Lady 1, a black  attorney, believes that she lives in a predominantly white world. One filled with racism because her husband is stopped by the police for suspected car thefts in the area while walking his rat terrier in their neighborhood. I’ll be honest after just this first one I’m starting to really wonder where the narrative is headed this evening, but with this particular woman I reserve opinion because I don’t know the backdrop to those comments.

Lady 2 offers a story of her daughter and grandson. She shares that her grandson got out of the house and down the street; his mother found him a time later in the backyard of a neighbor’s house. As his mother is chastising him for going in the yard, he says “it’s okay he’s white”. The issue being the perception that black is bad white is good. She then proceeded to slam/blame the media for creating the perception and cited the following events as her examples:

– Zemir Begic a Bosnian resident here in St. Louis, was brutally beaten with hammers by four teenagers. She shares her disgust watching Channel 4 report the story and at the moment they are about to tell you who is responsible a black woman is shown “conveniently” walking behind the reporter.

– Jabria Phillips, the 23 month old girl beaten by her Step-Father in February for “stealing a piece of cake” and died as a result of her injuries. Lady 2 takes issue with the title of the article “1 y/o beaten to death for stealing cake”. She went on to very passionately explain that stealing is a deliberate conscious action, that a one year does not have the capacity to decide to steal and how the media highlights the act in a very negative light when black is involved.


– The issue is the white man was viewed as good? NOT the fact that your grandson got out of the house unnoticed and was found down the street in a neighbor’s backyard?

– NOT lack of parenting or appropriate supervision…. No?

– The Bosnian man, Zemir, was savagely murdered by 2 black teens, 1 Hispanic teen and 1 unidentified teen still wanted by police; and the issue is that a black woman chose to get her 30 seconds of fame by walking behind a live reporter who was reporting the tragedy?

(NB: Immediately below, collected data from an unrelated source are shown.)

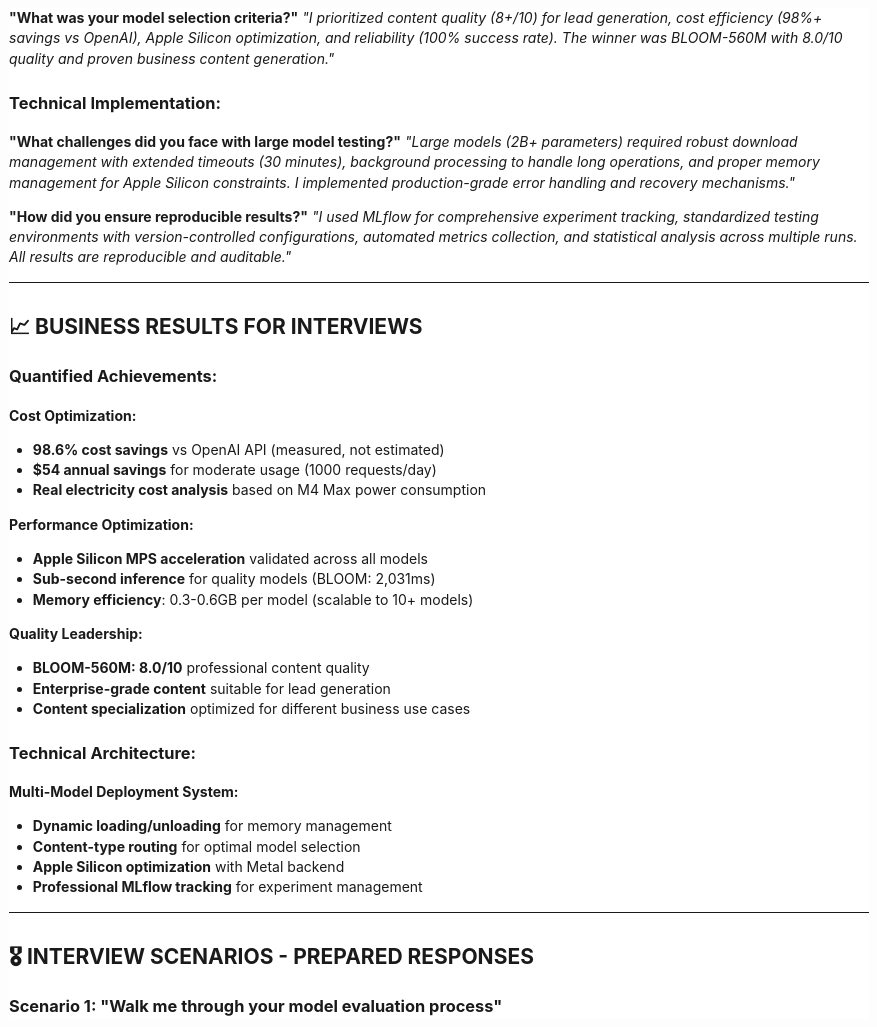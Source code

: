 **"What was your model selection criteria?"**
*"I prioritized content quality (8+/10) for lead generation, cost efficiency (98%+ savings vs OpenAI), Apple Silicon optimization, and reliability (100% success rate). The winner was BLOOM-560M with 8.0/10 quality and proven business content generation."*

### **Technical Implementation:**

**"What challenges did you face with large model testing?"**
*"Large models (2B+ parameters) required robust download management with extended timeouts (30 minutes), background processing to handle long operations, and proper memory management for Apple Silicon constraints. I implemented production-grade error handling and recovery mechanisms."*

**"How did you ensure reproducible results?"**
*"I used MLflow for comprehensive experiment tracking, standardized testing environments with version-controlled configurations, automated metrics collection, and statistical analysis across multiple runs. All results are reproducible and auditable."*

---

## 📈 **BUSINESS RESULTS FOR INTERVIEWS**

### **Quantified Achievements:**

**Cost Optimization:**
- **98.6% cost savings** vs OpenAI API (measured, not estimated)
- **$54 annual savings** for moderate usage (1000 requests/day)
- **Real electricity cost analysis** based on M4 Max power consumption

**Performance Optimization:**
- **Apple Silicon MPS acceleration** validated across all models
- **Sub-second inference** for quality models (BLOOM: 2,031ms)
- **Memory efficiency**: 0.3-0.6GB per model (scalable to 10+ models)

**Quality Leadership:**
- **BLOOM-560M: 8.0/10** professional content quality
- **Enterprise-grade content** suitable for lead generation
- **Content specialization** optimized for different business use cases

### **Technical Architecture:**

**Multi-Model Deployment System:**
- **Dynamic loading/unloading** for memory management
- **Content-type routing** for optimal model selection
- **Apple Silicon optimization** with Metal backend
- **Professional MLflow tracking** for experiment management

---

## 🎖️ **INTERVIEW SCENARIOS - PREPARED RESPONSES**

### **Scenario 1: "Walk me through your model evaluation process"**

– Not a word of concern, disgust, anger over the fact that TEENAGE BOYS, two of whom are black, and who were willing and capable of savagely murdering another human life in raw brutality? No issue on that one? So Bosnian lives don’t matter, just Black lives?

– The step-fathers statement when interviewed by the police verbatim “she stole a piece of cake” – the news reported the story accurately. Why is the issue NOT about the distorted perspective of the step-father viewing what the little girl had done as “stealing?” Further, why is the issue not about how this brutal man’s only response to an infant’s “stealing” is to physically assault her so violently that she dies? Those are not things to be concerned with?

Lady 3 helped to create the Stay Safe Card with St. Louis Police Department. This card is informative for teens to know what to do when stopped by the police. She requested of the Superintendent to print a few hundred for the high school students where she worked or volunteered. The Superintendent willingly had thousands printed up saying that he wanted to give them to the middle school kids as well. She says “this is the value of having an African American as a Superintendent”.

Lady 3 also expressed her profound concerns for the following;

– the negative imaging surrounding blacks

– that it’s time to change the narrative about black men

– when society indicts black sons they are also indicting black mothers

– until black boys are imaged as humans first, this will never stop


– Superintendent made an excellent and very proactive decision.

– His excellent decision is not because of his education, experience, logic, reason, presence in the community, dedication to the children or being damn good at his job? How is it not racism to credit his excellent decision on his blackness to present a card.

– Is it negative imaging if it’s factual reporting? The image will change, when the behavior changes, i.e. LESSEN the negative to report.

– It is time to change the narrative of black men and it STARTS, BEGINS & ENDS WITH BLACK MEN!

Get to changing it!!!!

– Destruction of the nuclear family, lack of importance on fathers in children’s lives has led to the indicting of black mothers. Where are the fathers to indict? Would there be so many children to indict if they had strong, stable, noble fathers to lead them in their journey of discovery?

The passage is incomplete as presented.